== Problem description ==
Search the records for lines with the word "splitting" and copy each match.

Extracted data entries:
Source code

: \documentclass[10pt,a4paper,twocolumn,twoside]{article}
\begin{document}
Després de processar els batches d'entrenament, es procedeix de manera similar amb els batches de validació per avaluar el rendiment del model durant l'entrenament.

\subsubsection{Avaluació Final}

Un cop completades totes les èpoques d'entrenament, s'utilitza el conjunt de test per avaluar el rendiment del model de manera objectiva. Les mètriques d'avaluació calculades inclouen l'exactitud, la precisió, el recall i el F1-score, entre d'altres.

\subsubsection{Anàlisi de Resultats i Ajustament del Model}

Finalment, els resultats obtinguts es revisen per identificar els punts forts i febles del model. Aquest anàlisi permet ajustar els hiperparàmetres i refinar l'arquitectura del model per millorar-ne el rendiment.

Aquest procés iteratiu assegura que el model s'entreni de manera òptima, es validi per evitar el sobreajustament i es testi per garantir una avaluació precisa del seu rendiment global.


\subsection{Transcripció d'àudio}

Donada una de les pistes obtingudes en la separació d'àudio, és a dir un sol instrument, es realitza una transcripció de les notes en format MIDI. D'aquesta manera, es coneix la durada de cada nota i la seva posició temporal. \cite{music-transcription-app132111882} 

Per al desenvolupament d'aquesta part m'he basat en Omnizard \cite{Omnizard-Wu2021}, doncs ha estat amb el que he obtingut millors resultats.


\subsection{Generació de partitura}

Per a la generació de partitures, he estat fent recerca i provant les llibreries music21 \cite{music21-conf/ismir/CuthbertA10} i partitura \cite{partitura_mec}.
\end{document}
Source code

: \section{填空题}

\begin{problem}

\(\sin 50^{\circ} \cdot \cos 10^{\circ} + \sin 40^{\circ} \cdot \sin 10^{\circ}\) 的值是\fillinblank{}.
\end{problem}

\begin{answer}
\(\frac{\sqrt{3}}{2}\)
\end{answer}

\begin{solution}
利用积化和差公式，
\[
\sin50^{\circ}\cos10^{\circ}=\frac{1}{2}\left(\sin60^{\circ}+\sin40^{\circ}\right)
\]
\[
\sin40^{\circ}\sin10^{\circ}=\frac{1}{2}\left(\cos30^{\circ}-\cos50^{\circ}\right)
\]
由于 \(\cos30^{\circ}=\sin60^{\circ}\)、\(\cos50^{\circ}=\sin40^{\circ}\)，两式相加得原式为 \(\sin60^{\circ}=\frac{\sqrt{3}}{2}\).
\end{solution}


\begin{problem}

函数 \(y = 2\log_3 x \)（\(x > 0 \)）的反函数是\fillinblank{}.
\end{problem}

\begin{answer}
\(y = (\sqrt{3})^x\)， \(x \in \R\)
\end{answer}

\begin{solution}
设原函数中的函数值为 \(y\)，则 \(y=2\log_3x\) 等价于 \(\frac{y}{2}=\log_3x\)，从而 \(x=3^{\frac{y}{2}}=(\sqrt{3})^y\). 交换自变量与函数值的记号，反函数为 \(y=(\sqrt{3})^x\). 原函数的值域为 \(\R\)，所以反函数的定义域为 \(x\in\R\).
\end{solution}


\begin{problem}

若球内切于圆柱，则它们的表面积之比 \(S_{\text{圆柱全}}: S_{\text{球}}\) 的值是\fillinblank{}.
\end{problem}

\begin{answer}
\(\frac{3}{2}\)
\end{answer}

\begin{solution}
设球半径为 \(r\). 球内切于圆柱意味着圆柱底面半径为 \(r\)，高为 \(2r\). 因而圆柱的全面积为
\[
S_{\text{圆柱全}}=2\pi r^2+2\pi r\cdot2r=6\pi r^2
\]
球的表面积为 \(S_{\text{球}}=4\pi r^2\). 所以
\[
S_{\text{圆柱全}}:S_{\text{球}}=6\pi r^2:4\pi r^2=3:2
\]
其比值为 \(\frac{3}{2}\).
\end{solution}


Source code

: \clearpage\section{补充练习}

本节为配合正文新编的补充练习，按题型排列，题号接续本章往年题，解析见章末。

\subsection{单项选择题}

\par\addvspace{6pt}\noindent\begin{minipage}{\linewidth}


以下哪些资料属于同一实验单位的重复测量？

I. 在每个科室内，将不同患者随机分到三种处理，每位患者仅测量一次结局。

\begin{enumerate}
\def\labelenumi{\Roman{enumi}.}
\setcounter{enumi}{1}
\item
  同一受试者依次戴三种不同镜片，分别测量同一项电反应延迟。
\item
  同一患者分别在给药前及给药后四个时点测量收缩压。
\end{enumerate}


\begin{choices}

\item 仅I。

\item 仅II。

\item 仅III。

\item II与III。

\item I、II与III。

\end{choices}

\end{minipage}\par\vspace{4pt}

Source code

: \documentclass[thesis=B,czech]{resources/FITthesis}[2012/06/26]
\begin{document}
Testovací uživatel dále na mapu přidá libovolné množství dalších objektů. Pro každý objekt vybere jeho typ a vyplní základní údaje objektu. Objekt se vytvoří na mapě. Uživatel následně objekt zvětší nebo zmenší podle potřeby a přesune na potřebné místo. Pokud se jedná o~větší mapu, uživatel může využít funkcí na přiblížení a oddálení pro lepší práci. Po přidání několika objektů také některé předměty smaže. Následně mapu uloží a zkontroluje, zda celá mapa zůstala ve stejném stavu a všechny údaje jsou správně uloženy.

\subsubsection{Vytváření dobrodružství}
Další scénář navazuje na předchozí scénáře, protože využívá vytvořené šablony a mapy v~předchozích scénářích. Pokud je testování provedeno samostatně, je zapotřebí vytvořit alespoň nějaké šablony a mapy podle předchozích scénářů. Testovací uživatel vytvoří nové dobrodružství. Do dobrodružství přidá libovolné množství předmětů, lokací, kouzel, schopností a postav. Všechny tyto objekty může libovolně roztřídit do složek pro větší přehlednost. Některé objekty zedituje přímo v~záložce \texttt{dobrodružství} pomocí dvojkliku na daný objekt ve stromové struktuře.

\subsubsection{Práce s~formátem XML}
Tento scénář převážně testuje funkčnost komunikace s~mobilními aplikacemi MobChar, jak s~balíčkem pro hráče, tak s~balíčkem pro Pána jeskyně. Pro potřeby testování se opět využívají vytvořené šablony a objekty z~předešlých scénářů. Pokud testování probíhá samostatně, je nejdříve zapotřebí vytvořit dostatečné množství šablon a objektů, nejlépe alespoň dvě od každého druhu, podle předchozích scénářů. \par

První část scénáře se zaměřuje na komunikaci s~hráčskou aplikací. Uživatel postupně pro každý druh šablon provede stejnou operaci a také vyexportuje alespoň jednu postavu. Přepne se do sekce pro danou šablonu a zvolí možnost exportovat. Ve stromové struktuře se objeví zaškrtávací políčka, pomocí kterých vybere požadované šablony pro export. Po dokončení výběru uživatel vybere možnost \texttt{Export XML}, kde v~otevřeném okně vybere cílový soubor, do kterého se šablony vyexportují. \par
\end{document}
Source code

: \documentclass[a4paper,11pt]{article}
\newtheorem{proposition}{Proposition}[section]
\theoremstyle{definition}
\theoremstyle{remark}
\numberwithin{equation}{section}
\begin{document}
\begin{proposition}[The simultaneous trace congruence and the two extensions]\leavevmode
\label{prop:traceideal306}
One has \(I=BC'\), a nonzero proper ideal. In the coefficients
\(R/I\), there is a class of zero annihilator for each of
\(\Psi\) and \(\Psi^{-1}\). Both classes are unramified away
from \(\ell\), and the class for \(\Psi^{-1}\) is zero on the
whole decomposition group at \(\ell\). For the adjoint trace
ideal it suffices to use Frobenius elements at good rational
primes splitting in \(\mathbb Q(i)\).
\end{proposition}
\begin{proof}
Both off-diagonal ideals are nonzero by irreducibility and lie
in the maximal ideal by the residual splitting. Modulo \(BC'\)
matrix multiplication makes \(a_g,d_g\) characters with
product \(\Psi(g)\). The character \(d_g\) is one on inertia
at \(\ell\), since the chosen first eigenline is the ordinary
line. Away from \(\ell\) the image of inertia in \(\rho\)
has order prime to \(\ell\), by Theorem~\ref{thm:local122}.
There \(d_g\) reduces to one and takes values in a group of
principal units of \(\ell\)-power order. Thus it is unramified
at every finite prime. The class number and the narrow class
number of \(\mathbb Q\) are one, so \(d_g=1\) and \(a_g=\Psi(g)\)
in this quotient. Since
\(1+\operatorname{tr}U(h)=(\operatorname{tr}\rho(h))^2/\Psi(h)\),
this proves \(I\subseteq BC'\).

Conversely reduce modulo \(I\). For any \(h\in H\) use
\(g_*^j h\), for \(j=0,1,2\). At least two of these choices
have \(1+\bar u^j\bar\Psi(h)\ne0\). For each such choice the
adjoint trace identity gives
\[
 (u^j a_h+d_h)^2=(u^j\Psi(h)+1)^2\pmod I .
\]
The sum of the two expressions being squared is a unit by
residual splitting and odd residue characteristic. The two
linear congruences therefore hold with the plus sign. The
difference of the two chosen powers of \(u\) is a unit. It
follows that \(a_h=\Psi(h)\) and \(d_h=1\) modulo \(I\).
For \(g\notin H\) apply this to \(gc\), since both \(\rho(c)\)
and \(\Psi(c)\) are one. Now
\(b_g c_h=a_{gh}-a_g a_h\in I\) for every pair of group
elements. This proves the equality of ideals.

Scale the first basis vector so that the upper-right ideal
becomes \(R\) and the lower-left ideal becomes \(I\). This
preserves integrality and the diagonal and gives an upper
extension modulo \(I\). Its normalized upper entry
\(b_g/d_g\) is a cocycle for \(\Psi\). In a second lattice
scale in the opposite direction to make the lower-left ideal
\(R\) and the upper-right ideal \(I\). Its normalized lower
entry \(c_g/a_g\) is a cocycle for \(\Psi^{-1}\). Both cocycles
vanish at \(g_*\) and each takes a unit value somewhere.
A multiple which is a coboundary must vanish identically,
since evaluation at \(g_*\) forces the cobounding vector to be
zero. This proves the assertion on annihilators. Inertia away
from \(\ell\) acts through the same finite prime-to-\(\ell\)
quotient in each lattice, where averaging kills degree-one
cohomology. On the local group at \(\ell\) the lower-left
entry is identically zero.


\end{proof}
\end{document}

== Response to this exercise ==
primes splitting in \(\mathbb Q(i)\).
in the maximal ideal by the residual splitting. Modulo \(BC'\)
residual splitting and odd residue characteristic. The two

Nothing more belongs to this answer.